Throughout South Texas, now that we have a bit of dry weather, farmers are busy in their fields planting their crops: they are doing this for a purpose: to gather the harvest in the fall. They are not doing because of the aesthetic appeal of straight rows of green plants—they are doing it for what the plant produces. Home gardeners do not plant roses or blackberries for the foliage or thorns—they do it for the fruit. Two thousand years later we have no trouble understanding Jesus’ illustration about the fig tree.

Throughout the Bible, the believer is portrayed as tree or plant—either fruitful in good works or barren-and that is the image that Jesus is using here in this parable. The question for us to ask ourselves in all seriousness this: when God examines my life of faith---does he find the fruits of that faith? Am I diligent in doing good works? Am I bearing fruits of the Spirit such joy, peace, and patience? Am I walking by the Spirit, guided by God’s Word?

We certainly should be for God has created us and redeemed us and sanctified us for that very purpose! Most of us were born to Christian families and grew up in Christian homes. We were baptized and heard about Christ at a young age. We have been in worship throughout our lives, hearing the Good News of the Gospel and being fed with Christ’s true body and blood. What more could God have done for us than he has already done?

And yet when we look at our lives (and more importantly when God looks at our lives!) does he find a fruitful faith consistent with the care and concern that he has lavished upon us? Too often the answer is “no” and we need to hear that warning-- “cut it down”-- that God speaks to us in all seriousness.

But the Good News for us today is that Christ intercedes for us. Jesus is that vinedresser who sees more in us than we could have ever imagined or hoped for from our Christians life because he sees his own work on our behalf.

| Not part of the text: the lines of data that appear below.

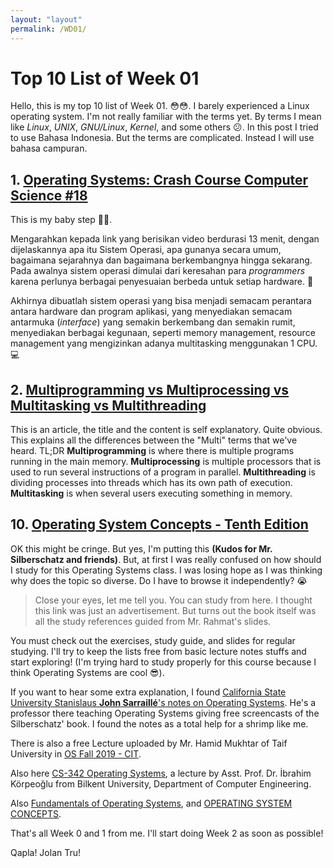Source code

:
 ```yaml
---
layout: "layout"
permalink: /WD01/
---
```


# Top 10 List of Week 01

Hello, this is my top 10 list of Week 01. 😳😳. I barely experienced a Linux operating system. I'm not really familiar with the terms yet. By terms I mean like *Linux*, *UNIX*, *GNU/Linux*, *Kernel*, and some others 😕. In this post I tried to use Bahasa Indonesia. But the terms are complicated. Instead I will use bahasa campuran. 

## 1. [Operating Systems: Crash Course Computer Science #18](https://www.youtube.com/watch?v=26QPDBe-NB8)

This is my baby step 👣👣.

Mengarahkan kepada link yang berisikan video berdurasi 13 menit, dengan dijelaskannya apa itu Sistem Operasi, apa gunanya secara umum, bagaimana sejarahnya dan bagaimana berkembangnya hingga sekarang. Pada awalnya sistem operasi dimulai dari keresahan para *programmers* karena perlunya berbagai penyesuaian berbeda untuk setiap hardware. 🌠

Akhirnya dibuatlah sistem operasi yang bisa menjadi semacam perantara antara hardware dan program aplikasi, yang menyediakan semacam antarmuka (*interface*) yang semakin berkembang dan semakin rumit, menyediakan berbagai kegunaan, seperti memory management, resource management yang mengizinkan adanya multitasking menggunakan 1 CPU. 💻

## 2. [Multiprogramming vs Multiprocessing vs Multitasking vs Multithreading](https://www.javatpoint.com/multiprogramming-vs-multiprocessing-vs-multitasking-vs-multithreading)

This is an article, the title and the content is self explanatory. Quite obvious. This explains all the differences between the "Multi" terms that we've heard. TL;DR **Multiprogramming** is where there is multiple programs running in the main memory. **Multiprocessing** is multiple processors that is used to run several instructions of a program in parallel. **Multithreading** is dividing processes into threads which has its own path of execution. **Multitasking** is when several users executing something in memory.

## 10. [Operating System Concepts - Tenth Edition](https://www.os-book.com/OS10/)

OK this might be cringe. But yes, I'm putting this **(Kudos for Mr. Silberschatz and friends)**. But, at first I was really confused on how should I study for this Operating Systems class. I was losing hope as I was thinking why does the topic so diverse. Do I have to browse it independently? 😭

> Close your eyes, let me tell you. You can study from here. I thought this link was just an advertisement. But turns out the book itself was all the study references guided from Mr. Rahmat's slides.

You must check out the exercises, study guide, and slides for regular studying. I'll try to keep the lists free from basic lecture notes stuffs and start exploring! (I'm trying hard to study properly for this course because I think Operating Systems are cool 😎).

If you want to hear some extra explanation, I found [California State University Stanislaus **John Sarraillé**'s notes on Operating Systems](https://www.cs.csustan.edu/~john/Classes/CS3750/Notes/). He's a professor there teaching Operating Systems giving free screencasts of the Silberschatz' book. I found  the notes as a total help for a shrimp like me.

There is also a free Lecture uploaded by Mr. Hamid Mukhtar of Taif University in [OS Fall 2019 - CIT](https://www.youtube.com/watch?v=Z6w6JowO5Fw&list=PLBpMYKycVdGb3tlVlmR9Rmx47p6UOVp7W).

Also here [CS-342 Operating Systems](https://www.youtube.com/watch?v=9ci5g49nfdE&list=PLhwVAYxlh5dsX6aOfVMZXS8MwKwBmwVM6), a lecture by Asst. Prof. Dr. İbrahim Körpeoğlu from Bilkent University, Department of Computer Engineering.

Also [Fundamentals of Operating Systems](https://www.youtube.com/watch?v=zJTqTs7Ujr8&list=PLW1yb8L3S1ngGmtKlI5XYcTNQQ1r3xZvq), and [OPERATING SYSTEM CONCEPTS](https://www.youtube.com/watch?v=ZAT70fxe_Fo&list=PL9P1J9q3_9fOTGzsBCn0T2T5vHLdBcDq_).

That's all Week 0 and 1 from me. I'll start doing Week 2 as soon as possible!

Qapla! Jolan Tru!
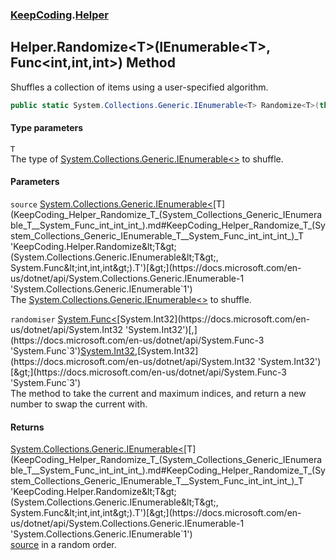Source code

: ### [KeepCoding](KeepCoding.md 'KeepCoding').[Helper](KeepCoding_Helper.md 'KeepCoding.Helper')
## Helper.Randomize&lt;T&gt;(IEnumerable&lt;T&gt;, Func&lt;int,int,int&gt;) Method
Shuffles a collection of items using a user-specified algorithm.  
```csharp
public static System.Collections.Generic.IEnumerable<T> Randomize<T>(this System.Collections.Generic.IEnumerable<T> source, System.Func<int,int,int> randomiser);
```
#### Type parameters
<a name='KeepCoding_Helper_Randomize_T_(System_Collections_Generic_IEnumerable_T__System_Func_int_int_int_)_T'></a>
`T`  
The type of [System.Collections.Generic.IEnumerable&lt;&gt;](https://docs.microsoft.com/en-us/dotnet/api/System.Collections.Generic.IEnumerable-1 'System.Collections.Generic.IEnumerable`1') to shuffle.
  
#### Parameters
<a name='KeepCoding_Helper_Randomize_T_(System_Collections_Generic_IEnumerable_T__System_Func_int_int_int_)_source'></a>
`source` [System.Collections.Generic.IEnumerable&lt;](https://docs.microsoft.com/en-us/dotnet/api/System.Collections.Generic.IEnumerable-1 'System.Collections.Generic.IEnumerable`1')[T](KeepCoding_Helper_Randomize_T_(System_Collections_Generic_IEnumerable_T__System_Func_int_int_int_).md#KeepCoding_Helper_Randomize_T_(System_Collections_Generic_IEnumerable_T__System_Func_int_int_int_)_T 'KeepCoding.Helper.Randomize&lt;T&gt;(System.Collections.Generic.IEnumerable&lt;T&gt;, System.Func&lt;int,int,int&gt;).T')[&gt;](https://docs.microsoft.com/en-us/dotnet/api/System.Collections.Generic.IEnumerable-1 'System.Collections.Generic.IEnumerable`1')  
The [System.Collections.Generic.IEnumerable&lt;&gt;](https://docs.microsoft.com/en-us/dotnet/api/System.Collections.Generic.IEnumerable-1 'System.Collections.Generic.IEnumerable`1') to shuffle.
  
<a name='KeepCoding_Helper_Randomize_T_(System_Collections_Generic_IEnumerable_T__System_Func_int_int_int_)_randomiser'></a>
`randomiser` [System.Func&lt;](https://docs.microsoft.com/en-us/dotnet/api/System.Func-3 'System.Func`3')[System.Int32](https://docs.microsoft.com/en-us/dotnet/api/System.Int32 'System.Int32')[,](https://docs.microsoft.com/en-us/dotnet/api/System.Func-3 'System.Func`3')[System.Int32](https://docs.microsoft.com/en-us/dotnet/api/System.Int32 'System.Int32')[,](https://docs.microsoft.com/en-us/dotnet/api/System.Func-3 'System.Func`3')[System.Int32](https://docs.microsoft.com/en-us/dotnet/api/System.Int32 'System.Int32')[&gt;](https://docs.microsoft.com/en-us/dotnet/api/System.Func-3 'System.Func`3')  
The method to take the current and maximum indices, and return a new number to swap the current with.
  
#### Returns
[System.Collections.Generic.IEnumerable&lt;](https://docs.microsoft.com/en-us/dotnet/api/System.Collections.Generic.IEnumerable-1 'System.Collections.Generic.IEnumerable`1')[T](KeepCoding_Helper_Randomize_T_(System_Collections_Generic_IEnumerable_T__System_Func_int_int_int_).md#KeepCoding_Helper_Randomize_T_(System_Collections_Generic_IEnumerable_T__System_Func_int_int_int_)_T 'KeepCoding.Helper.Randomize&lt;T&gt;(System.Collections.Generic.IEnumerable&lt;T&gt;, System.Func&lt;int,int,int&gt;).T')[&gt;](https://docs.microsoft.com/en-us/dotnet/api/System.Collections.Generic.IEnumerable-1 'System.Collections.Generic.IEnumerable`1')  
[source](KeepCoding_Helper_Randomize_T_(System_Collections_Generic_IEnumerable_T__System_Func_int_int_int_).md#KeepCoding_Helper_Randomize_T_(System_Collections_Generic_IEnumerable_T__System_Func_int_int_int_)_source 'KeepCoding.Helper.Randomize&lt;T&gt;(System.Collections.Generic.IEnumerable&lt;T&gt;, System.Func&lt;int,int,int&gt;).source') in a random order.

He is the Mediator who stands between us and judgment with his own holy life and bloody death as that which takes away God’s wrath. He is the One at work in our life, shaping us into a fruitful Christian filled with good works. He is the One who provides the spiritual sustenance to us in Word and Sacrament just like a gardener fertilizes his plants so that we can be the faithful, fruitful Christians God wants us to be.

We have a tendency to look at our lives and see only what we lack (and it is important to know the truth of where we stand) but we also need to be assured that we can be better Christians in the future than we have in the past through Christ’s ongoing work in our lives.

In the parable, the vinedresser goes to work in his garden with purpose and hope—not in futility and despair. He knows better than the plants what they can become when they receive his care. And so the Lord is at work in our lives—speaking his words of law that rebuke and correct and his words of Gospel that comfort and encourage and build up. He is the One who is graciously and providentially ordering our lives so that all things work for our eternal good.

The Good News of us today is that Jesus has given us “this year”—this day of salvation—this period of time in our life-- to hear and heed his call to repentance and faith-- and fruitfulness in that faith. But we also need to know that this opportunity of grace is not unlimited so that it is not squandered or the necessary repentance postponed.

There is a real end to it either at our death or when the Lord comes again. We do not know either of those times and so we accept this opportunity for what it is—a day to heed Christ’s call for repentance. Amen.

And now may the peace of God that passes all understanding keep your hearts and minds in Christ Jesus unto life everlasting. Amen.